» **Your instructions**:
After locating the line that contains "ahora es exitoso." in the records below, write out exactly that line and each line after it through the one that contains "Initial fix implemented", and nothing else.

(Stored items)
━━━━━━━━
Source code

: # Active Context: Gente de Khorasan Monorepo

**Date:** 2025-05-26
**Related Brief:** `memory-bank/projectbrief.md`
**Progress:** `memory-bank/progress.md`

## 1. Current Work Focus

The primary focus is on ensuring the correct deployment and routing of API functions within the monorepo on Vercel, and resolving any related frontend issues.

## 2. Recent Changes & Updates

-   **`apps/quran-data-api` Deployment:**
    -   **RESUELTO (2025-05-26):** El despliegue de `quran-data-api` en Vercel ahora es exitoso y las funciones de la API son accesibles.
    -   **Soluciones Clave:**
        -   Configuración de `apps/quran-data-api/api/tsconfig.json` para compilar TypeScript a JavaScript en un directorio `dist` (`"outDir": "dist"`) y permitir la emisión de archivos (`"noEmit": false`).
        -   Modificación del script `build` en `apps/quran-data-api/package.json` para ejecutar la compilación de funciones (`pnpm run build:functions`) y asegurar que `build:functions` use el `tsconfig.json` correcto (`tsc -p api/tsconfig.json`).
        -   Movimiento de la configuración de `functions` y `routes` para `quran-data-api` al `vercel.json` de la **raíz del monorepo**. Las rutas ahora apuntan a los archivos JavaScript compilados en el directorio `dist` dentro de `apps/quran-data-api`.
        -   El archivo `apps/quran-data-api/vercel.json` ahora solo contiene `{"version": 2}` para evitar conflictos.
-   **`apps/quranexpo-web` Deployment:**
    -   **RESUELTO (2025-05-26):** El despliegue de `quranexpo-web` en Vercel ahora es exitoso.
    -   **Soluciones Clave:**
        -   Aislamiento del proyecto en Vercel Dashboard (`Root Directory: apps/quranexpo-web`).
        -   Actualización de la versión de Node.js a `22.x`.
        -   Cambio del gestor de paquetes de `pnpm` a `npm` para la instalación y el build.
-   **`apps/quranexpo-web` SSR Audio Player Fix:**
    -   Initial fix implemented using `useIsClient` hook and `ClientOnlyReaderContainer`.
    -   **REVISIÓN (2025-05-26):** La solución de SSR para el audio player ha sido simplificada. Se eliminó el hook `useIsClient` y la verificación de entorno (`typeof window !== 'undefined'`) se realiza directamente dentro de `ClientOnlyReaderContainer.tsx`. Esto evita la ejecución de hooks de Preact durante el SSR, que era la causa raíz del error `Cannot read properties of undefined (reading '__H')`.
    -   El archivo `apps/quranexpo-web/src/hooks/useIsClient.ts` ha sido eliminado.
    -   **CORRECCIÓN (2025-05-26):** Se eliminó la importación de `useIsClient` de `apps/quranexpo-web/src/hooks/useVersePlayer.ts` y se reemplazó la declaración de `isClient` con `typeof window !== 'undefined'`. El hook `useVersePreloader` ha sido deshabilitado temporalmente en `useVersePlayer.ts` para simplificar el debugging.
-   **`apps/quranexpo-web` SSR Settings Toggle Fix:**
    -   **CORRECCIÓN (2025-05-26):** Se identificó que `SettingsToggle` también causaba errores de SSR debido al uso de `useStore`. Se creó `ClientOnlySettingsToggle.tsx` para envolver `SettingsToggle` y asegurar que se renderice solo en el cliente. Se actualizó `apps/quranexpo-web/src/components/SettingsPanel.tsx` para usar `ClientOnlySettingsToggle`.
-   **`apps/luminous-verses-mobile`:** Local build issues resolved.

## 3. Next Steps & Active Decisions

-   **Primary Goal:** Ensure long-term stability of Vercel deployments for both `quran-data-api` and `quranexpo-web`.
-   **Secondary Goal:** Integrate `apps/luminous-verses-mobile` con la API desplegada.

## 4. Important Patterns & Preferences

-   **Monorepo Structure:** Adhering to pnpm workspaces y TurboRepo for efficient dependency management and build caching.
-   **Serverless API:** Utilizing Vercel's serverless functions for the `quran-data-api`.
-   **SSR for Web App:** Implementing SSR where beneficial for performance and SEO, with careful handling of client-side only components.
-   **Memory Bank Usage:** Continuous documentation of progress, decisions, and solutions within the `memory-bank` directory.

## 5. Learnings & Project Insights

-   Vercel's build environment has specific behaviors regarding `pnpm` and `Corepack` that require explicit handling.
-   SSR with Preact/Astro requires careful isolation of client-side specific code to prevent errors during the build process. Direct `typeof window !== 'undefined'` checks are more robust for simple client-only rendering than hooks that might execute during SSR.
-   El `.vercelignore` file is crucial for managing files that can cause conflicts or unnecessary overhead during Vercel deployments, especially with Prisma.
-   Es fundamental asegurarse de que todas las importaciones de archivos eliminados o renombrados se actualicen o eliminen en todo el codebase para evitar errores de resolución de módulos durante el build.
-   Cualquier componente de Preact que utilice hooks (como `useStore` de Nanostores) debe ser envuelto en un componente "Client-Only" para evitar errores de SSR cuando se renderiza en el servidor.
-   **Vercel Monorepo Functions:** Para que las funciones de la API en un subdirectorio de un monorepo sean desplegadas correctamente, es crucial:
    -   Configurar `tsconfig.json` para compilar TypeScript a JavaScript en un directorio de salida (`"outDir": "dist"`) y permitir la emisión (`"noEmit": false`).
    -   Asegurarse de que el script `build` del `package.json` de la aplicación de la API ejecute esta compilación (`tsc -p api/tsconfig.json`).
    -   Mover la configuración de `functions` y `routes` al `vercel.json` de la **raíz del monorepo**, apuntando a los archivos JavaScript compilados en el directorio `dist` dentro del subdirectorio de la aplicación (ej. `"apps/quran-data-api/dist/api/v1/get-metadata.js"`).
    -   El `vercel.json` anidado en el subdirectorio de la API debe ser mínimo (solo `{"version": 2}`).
━━━━━━━━
» **Problem solution**:
    -   **RESUELTO (2025-05-26):** El despliegue de `quranexpo-web` en Vercel ahora es exitoso.
    -   **Soluciones Clave:**
        -   Aislamiento del proyecto en Vercel Dashboard (`Root Directory: apps/quranexpo-web`).
        -   Actualización de la versión de Node.js a `22.x`.
        -   Cambio del gestor de paquetes de `pnpm` a `npm` para la instalación y el build.
-   **`apps/quranexpo-web` SSR Audio Player Fix:**
    -   Initial fix implemented using `useIsClient` hook and `ClientOnlyReaderContainer`.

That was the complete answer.